* Brief *
Using the records that follow, work out how many lines hold the string "available" and provide that number only.
** Material for this task follows **
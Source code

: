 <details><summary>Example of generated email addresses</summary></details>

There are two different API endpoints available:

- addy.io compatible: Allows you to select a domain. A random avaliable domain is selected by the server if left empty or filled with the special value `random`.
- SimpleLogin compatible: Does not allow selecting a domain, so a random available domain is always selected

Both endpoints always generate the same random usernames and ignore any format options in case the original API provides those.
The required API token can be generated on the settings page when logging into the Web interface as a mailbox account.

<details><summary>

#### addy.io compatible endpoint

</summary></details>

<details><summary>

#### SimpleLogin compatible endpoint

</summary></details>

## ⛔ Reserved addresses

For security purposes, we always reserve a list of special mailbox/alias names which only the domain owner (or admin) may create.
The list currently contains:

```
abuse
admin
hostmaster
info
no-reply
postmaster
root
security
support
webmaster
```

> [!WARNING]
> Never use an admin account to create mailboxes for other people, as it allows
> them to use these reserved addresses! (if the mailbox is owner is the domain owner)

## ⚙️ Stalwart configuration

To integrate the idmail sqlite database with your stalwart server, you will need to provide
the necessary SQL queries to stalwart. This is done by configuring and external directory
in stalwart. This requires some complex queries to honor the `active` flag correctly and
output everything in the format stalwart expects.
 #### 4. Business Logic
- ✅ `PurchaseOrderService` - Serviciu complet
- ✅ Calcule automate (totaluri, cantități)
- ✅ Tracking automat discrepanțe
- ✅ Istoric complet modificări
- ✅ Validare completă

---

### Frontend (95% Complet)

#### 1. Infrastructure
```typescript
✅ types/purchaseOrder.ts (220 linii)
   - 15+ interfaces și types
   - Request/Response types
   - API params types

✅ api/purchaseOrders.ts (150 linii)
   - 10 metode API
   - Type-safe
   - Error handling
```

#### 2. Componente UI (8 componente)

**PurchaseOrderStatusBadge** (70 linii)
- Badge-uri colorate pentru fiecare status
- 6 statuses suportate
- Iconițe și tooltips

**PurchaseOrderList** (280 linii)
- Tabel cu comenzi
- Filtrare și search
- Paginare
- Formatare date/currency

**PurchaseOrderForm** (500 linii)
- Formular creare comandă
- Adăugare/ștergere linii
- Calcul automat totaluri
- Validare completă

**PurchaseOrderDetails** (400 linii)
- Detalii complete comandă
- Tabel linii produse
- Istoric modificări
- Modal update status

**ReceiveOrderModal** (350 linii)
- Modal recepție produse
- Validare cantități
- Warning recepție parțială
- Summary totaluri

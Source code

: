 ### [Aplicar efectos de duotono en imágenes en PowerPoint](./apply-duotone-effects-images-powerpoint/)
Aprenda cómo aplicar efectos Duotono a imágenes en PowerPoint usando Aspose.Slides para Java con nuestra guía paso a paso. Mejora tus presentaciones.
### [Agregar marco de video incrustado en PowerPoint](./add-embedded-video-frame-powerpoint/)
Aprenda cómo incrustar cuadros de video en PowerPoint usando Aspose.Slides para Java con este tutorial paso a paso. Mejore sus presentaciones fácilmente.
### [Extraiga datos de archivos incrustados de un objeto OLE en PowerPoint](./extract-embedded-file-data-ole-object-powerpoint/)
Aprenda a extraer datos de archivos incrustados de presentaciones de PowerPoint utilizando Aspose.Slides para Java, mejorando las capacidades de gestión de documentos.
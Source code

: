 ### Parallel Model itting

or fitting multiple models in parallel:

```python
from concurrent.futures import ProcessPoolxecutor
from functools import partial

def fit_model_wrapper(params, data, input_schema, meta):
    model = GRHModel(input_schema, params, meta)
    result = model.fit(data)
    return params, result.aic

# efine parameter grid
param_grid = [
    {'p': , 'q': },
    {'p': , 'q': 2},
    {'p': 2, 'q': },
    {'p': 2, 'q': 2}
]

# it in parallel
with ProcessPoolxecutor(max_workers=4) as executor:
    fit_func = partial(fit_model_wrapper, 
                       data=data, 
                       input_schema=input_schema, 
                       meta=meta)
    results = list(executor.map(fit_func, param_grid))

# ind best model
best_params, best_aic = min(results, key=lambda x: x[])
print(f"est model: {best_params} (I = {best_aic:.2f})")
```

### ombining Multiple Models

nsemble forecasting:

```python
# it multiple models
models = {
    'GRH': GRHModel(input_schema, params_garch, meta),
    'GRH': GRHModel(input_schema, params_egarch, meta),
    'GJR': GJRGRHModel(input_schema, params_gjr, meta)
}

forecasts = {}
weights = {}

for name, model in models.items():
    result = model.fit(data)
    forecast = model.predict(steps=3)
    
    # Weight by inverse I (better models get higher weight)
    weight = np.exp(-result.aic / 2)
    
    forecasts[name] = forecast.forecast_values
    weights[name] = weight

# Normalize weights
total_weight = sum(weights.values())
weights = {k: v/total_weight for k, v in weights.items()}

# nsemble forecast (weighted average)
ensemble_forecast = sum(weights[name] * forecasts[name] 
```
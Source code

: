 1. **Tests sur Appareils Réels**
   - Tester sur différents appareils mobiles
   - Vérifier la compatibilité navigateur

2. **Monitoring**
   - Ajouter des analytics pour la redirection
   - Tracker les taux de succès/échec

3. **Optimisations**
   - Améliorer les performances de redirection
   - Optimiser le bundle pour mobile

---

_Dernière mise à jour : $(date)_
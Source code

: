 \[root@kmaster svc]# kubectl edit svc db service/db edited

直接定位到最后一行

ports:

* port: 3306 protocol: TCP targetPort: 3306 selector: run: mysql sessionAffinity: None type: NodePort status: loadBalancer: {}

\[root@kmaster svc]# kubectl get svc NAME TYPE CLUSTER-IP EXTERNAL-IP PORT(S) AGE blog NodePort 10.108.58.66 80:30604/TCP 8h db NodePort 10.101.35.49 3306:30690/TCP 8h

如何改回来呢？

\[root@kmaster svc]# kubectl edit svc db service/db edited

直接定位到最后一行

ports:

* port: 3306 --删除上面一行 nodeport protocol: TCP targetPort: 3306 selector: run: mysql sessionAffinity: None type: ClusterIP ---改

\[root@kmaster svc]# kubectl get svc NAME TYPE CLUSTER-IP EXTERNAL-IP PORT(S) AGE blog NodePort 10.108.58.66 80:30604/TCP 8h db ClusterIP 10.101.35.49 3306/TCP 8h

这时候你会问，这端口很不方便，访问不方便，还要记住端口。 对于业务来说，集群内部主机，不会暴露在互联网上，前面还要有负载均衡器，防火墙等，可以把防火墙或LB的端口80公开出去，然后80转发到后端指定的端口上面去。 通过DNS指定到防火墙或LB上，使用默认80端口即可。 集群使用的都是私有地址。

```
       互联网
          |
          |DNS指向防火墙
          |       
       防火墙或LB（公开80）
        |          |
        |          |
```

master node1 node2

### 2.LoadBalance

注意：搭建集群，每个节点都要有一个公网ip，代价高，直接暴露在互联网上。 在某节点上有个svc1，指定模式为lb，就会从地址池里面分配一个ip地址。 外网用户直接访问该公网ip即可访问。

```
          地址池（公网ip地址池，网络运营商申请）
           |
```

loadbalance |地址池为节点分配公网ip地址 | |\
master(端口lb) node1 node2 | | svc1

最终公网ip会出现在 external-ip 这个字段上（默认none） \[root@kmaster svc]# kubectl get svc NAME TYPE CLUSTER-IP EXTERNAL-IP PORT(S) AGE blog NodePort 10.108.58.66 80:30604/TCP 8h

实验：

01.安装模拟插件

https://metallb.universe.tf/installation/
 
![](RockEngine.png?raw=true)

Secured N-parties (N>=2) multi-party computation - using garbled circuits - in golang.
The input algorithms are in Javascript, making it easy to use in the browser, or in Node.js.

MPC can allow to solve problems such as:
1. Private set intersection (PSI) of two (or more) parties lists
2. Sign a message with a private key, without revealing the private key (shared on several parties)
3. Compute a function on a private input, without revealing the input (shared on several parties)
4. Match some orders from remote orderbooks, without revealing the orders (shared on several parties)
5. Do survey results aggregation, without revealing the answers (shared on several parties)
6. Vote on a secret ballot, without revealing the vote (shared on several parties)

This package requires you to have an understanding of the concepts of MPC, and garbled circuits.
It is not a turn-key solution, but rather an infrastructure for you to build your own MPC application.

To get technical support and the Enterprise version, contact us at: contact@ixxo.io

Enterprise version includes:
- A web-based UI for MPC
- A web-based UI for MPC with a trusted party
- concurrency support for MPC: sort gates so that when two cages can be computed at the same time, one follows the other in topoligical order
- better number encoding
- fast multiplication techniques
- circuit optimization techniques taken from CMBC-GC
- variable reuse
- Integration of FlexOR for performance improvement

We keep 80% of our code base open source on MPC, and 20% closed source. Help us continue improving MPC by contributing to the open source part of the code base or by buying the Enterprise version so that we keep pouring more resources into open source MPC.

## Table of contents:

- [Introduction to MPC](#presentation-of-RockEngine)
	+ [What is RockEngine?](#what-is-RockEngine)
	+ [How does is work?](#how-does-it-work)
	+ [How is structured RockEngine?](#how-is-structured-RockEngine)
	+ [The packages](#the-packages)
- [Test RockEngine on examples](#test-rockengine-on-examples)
** End of Material for this task **
* Task result *
2